━━━ Study material ━━━

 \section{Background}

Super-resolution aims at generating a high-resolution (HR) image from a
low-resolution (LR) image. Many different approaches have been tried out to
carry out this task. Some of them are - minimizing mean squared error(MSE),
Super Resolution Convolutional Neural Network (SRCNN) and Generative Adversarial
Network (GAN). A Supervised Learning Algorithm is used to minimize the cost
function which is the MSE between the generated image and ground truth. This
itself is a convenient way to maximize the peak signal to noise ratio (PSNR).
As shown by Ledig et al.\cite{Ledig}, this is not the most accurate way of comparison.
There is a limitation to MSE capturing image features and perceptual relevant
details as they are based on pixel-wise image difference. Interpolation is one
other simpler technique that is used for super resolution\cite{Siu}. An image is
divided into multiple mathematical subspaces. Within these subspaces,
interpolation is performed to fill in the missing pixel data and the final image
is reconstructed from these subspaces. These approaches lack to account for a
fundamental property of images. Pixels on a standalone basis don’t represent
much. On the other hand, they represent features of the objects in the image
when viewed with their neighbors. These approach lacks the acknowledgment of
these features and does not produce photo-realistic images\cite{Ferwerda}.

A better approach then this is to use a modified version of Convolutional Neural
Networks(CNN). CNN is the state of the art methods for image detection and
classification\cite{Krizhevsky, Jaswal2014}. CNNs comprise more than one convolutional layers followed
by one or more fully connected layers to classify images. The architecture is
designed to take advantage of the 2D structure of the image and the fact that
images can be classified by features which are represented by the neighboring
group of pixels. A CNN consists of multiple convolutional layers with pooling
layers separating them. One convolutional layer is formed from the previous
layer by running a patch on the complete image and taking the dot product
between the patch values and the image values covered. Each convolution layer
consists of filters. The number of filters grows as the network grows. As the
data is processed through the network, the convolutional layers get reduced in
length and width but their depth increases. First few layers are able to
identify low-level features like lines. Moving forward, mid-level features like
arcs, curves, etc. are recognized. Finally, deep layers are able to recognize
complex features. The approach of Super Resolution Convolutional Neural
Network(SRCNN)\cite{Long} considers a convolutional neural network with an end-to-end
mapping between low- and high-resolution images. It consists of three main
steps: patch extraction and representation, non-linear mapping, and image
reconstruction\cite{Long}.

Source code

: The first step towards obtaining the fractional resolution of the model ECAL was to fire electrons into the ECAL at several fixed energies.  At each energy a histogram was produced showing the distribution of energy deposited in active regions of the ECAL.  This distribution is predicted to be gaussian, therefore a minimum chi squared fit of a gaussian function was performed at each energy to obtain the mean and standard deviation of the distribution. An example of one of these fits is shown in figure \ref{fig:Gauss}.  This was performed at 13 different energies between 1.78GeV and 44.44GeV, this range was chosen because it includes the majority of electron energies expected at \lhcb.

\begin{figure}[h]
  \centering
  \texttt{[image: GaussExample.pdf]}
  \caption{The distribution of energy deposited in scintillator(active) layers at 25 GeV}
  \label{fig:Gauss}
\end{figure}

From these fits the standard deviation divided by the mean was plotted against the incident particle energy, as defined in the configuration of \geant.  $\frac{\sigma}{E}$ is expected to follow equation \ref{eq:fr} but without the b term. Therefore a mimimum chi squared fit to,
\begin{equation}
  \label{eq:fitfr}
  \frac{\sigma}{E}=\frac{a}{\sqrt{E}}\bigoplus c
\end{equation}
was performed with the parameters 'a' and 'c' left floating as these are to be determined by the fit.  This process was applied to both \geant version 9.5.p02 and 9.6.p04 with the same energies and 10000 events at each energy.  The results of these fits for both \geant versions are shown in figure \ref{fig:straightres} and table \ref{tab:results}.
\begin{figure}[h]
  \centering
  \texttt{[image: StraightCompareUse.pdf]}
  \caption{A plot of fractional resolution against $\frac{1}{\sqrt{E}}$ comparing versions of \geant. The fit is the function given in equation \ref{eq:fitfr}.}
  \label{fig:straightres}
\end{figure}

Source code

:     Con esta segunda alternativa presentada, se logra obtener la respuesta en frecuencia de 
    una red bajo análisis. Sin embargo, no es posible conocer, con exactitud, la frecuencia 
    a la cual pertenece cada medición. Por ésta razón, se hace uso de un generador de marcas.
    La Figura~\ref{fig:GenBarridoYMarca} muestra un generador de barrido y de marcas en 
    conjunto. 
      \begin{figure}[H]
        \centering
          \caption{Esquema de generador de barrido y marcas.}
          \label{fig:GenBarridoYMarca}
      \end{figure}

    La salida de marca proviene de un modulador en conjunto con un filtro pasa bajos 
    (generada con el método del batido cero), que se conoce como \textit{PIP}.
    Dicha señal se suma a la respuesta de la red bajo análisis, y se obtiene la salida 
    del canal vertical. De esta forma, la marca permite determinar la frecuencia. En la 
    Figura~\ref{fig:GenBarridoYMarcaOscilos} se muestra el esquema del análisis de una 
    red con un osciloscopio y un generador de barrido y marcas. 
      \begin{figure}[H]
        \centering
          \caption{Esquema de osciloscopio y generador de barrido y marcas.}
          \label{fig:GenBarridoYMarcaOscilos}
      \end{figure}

━━━

Requirement >> Filter the records for lines holding the string "images". Copy each one.

Response area >>
fundamental property of images. Pixels on a standalone basis don’t represent
these features and does not produce photo-realistic images\cite{Ferwerda}.
by one or more fully connected layers to classify images. The architecture is
images can be classified by features which are represented by the neighboring
mapping between low- and high-resolution images. It consists of three main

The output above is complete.